Korban yang melihat tersangka BA ada di dalam kamar, kemudian terjadi cekcok mulut dan perkelahian antara mereka berdua. Sanksi PR yang melihat kejadian tersebut langsung berteriak keluar rumah meminta pertolongan warga. Selang beberapa saat, saksi PR melihat tersangka berlari keluar dari kontrakan dan ketika saksi PR kembali ke kontrakan tersebut saksi melihat korban sudah tergeletak di lantai dengan bercucuran darah.

Dan peristiwa tersebut dilaporkan ke pihak Kepolisian ,hingga akhirnya Sat Reskrim Polres Bengkulu Selatan Polda Bengkulu melakukan penyelidikan keberadaan tersangka. Dalam kurun waktu yang tak lama sekitar jam 22.00 wib Tersangka BA berhasil ditangkap saat sedang berobat di rumah sakit, karena tersangka juga mengalami luka robek pada dahi dan mendapat 7 (tujuh) jahitan.

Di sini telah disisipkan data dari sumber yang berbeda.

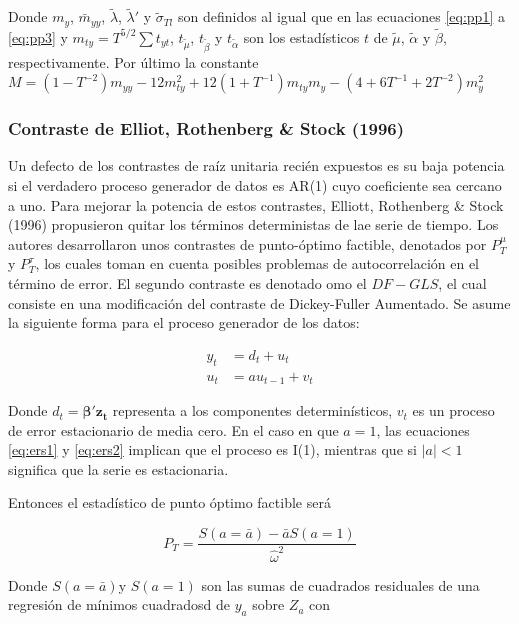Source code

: \documentclass[12pt, twoside]{book}\usepackage[]{graphicx}\usepackage[]{color}
\numberwithin{equation}{section}
\numberwithin{theorem}{section}
\numberwithin{teorema}{section}
\numberwithin{defi}{section}
\numberwithin{prop}{section}
\numberwithin{defi}{section}
\theoremstyle{plain}
\begin{document}
Donde $m_{y}$, $\bar{m}_{yy}$, $\tilde{\lambda}$, $\tilde{\lambda}'$ y $\tilde{\sigma}_{Tl}$ son definidos al igual que en las ecuaciones \ref{eq:pp1} a \ref{eq:pp3} y $m_{ty}=T^{5/2}\sum t_{yt}$, $t_{\tilde{\mu}}$, $t_{\tilde{\beta}}$ y $t_{\tilde{\alpha}}$ son los estadísticos $t$ de $\tilde{\mu}$, $\tilde{\alpha}$ y $\tilde{\beta}$, respectivamente. Por último la constante $M=(1-T^{-2})m_{yy}-12m^{2}_{ty}+12(1+T^{-1})m_{ty}m_{y}-(4+6T^{-1}+2T^{-2})m_{y}^{2}$

\subsubsection{Contraste de Elliot, Rothenberg \& Stock (1996)} 

Un defecto de los contrastes de raíz unitaria recién expuestos es su baja potencia si el verdadero proceso generador de datos es AR(1) cuyo coeficiente sea cercano a uno. Para mejorar la potencia de estos contrastes, Elliott, Rothenberg \& Stock (1996) propusieron quitar los términos deterministas de lae  serie de tiempo. Los autores desarrollaron unos contrastes de punto-óptimo factible, denotados por $P^{\mu}_{T}$ y $P^{\tau}_{T}$, los cuales toman en cuenta posibles problemas de autocorrelación en el término de error. El segundo contraste es denotado omo el $DF-GLS$, el cual consiste en una modificación del contraste de Dickey-Fuller Aumentado. Se asume la siguiente forma para el proceso generador de los datos: 

\begin{align}
y_{t} & = d_{t}+u_{t} \label{eq:ers1}\\ 
u_{t} & = a u_{t-1}+v_{t} \label{eq:ers2}
\end{align}

Donde $d_{t}=\boldsymbol{\beta' z_{t}}$ representa a los componentes determinísticos, $v_{t}$ es un proceso de error estacionario de media cero. En el caso en que $a=1$, las ecuaciones  \ref{eq:ers1} y \ref{eq:ers2} implican que el proceso es I(1), mientras que si $|a|<1$ significa que la serie es estacionaria. 

Entonces el estadístico de punto óptimo factible será 

\begin{equation}
P_{T} = \frac{S(a=\bar{a})-\bar{a}S(a=1)}{\hat{\omega}^{2}}
\end{equation}

Donde $S(a=\bar{a})$y $S(a=1)$ son las sumas de cuadrados residuales de una regresión de mínimos cuadradosd de $y_{a}$ sobre $Z_{a}$ con 
\end{document}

Barang Bukti  berupa 1 (satu) buah pisau dapur bergagang kayu warna cokelat bermata tajam, besi pisau tersebut berkarat dan panjang pisau lebih kurang 15 (lima belas) cm, dan barang bukti tersebut telah diserahkan ke Polres Bengkulu Selatan.

Penyebab dari Perkelahian ini diduga adanya rasa cemburu. kronologisnya berawal dari Pelaku berkelahi dengan korban kemudian pelaku menusuk perut bagian atas dan pinggang korban sehingga mengakibatkan korban meninggal dunia.

"Proses penyidikannya saat ini ditangani oleh Sat Reskrim Polres Bengkulu Selatan Polda Bengkulu, dan terhadap Tersangka BA akan kita terapkan Pasal 338 KUHP Sub Pasal 351 Ayat (3) KUHP, dengan ancaman hukuman  pidana paling lama lima belas tahun.  subsider diancam dengan pidana penjara paling lama tujuh tahun", pungkas Wakapolres Kompol Rahmat Hadi F SH.SIK.